▶ _What the task requires_
Count up the lines of the data below that contain the string "Reusable", then give only the total.

Recorded data

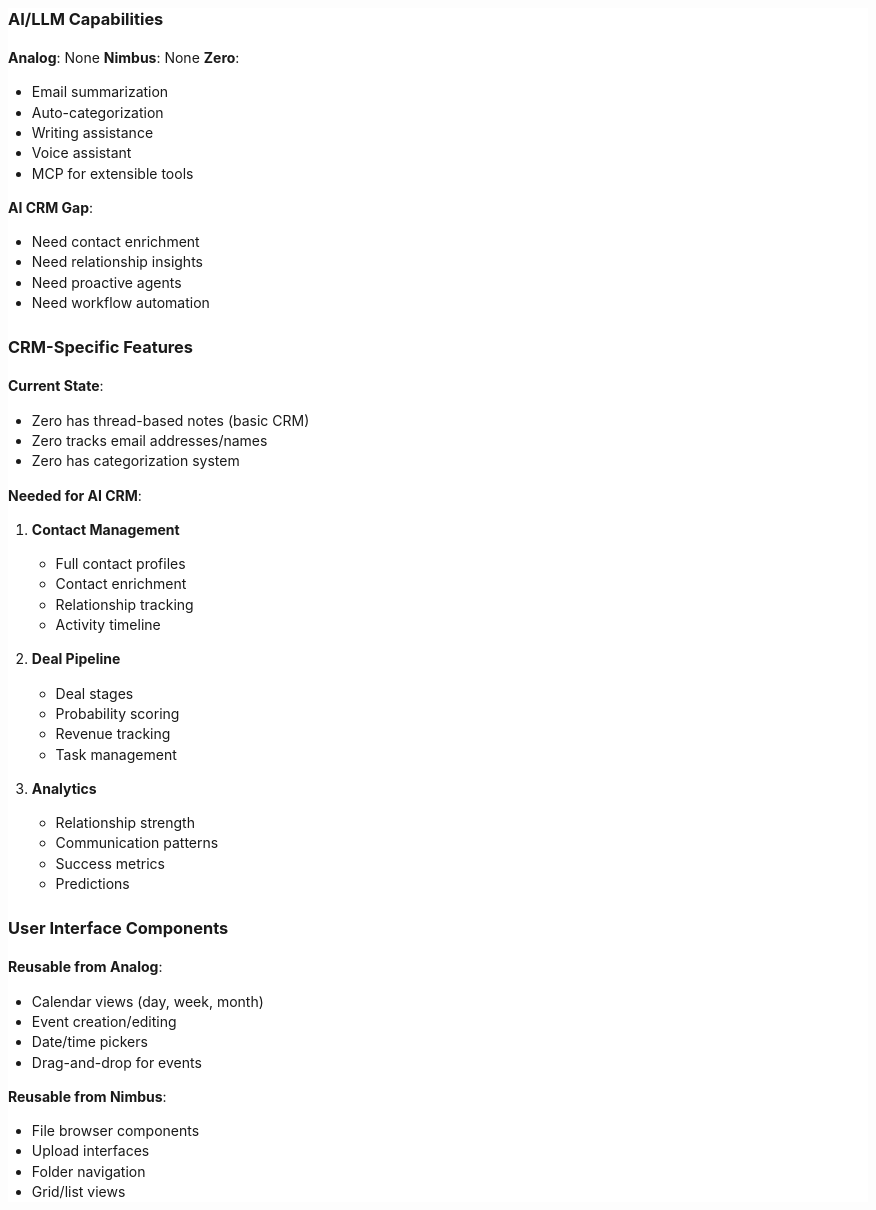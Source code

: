 ### AI/LLM Capabilities

**Analog**: None
**Nimbus**: None
**Zero**: 
- Email summarization
- Auto-categorization
- Writing assistance
- Voice assistant
- MCP for extensible tools

**AI CRM Gap**:
- Need contact enrichment
- Need relationship insights
- Need proactive agents
- Need workflow automation

### CRM-Specific Features

**Current State**:
- Zero has thread-based notes (basic CRM)
- Zero tracks email addresses/names
- Zero has categorization system

**Needed for AI CRM**:
1. **Contact Management**
   - Full contact profiles
   - Contact enrichment
   - Relationship tracking
   - Activity timeline

2. **Deal Pipeline**
   - Deal stages
   - Probability scoring
   - Revenue tracking
   - Task management

3. **Analytics**
   - Relationship strength
   - Communication patterns
   - Success metrics
   - Predictions

### User Interface Components

**Reusable from Analog**:
- Calendar views (day, week, month)
- Event creation/editing
- Date/time pickers
- Drag-and-drop for events

**Reusable from Nimbus**:
- File browser components
- Upload interfaces
- Folder navigation
- Grid/list views
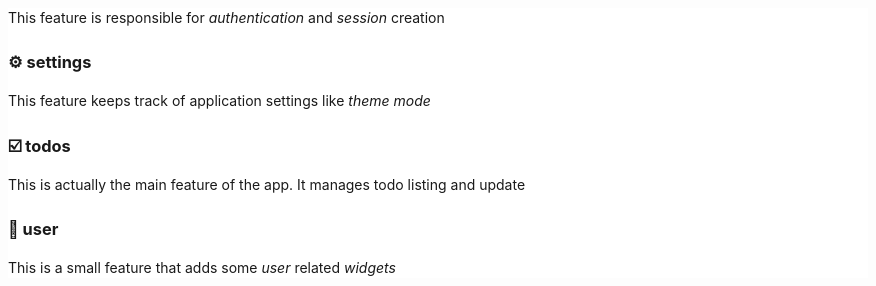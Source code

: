 This feature is responsible for *authentication* and *session* creation

### ⚙️ settings

This feature keeps track of application settings like *theme mode*

### ☑️ todos

This is actually the main feature of the app.
It manages todo listing and update

### 👤 user

This is a small feature that adds some *user* related *widgets*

▶ _Written reply_
2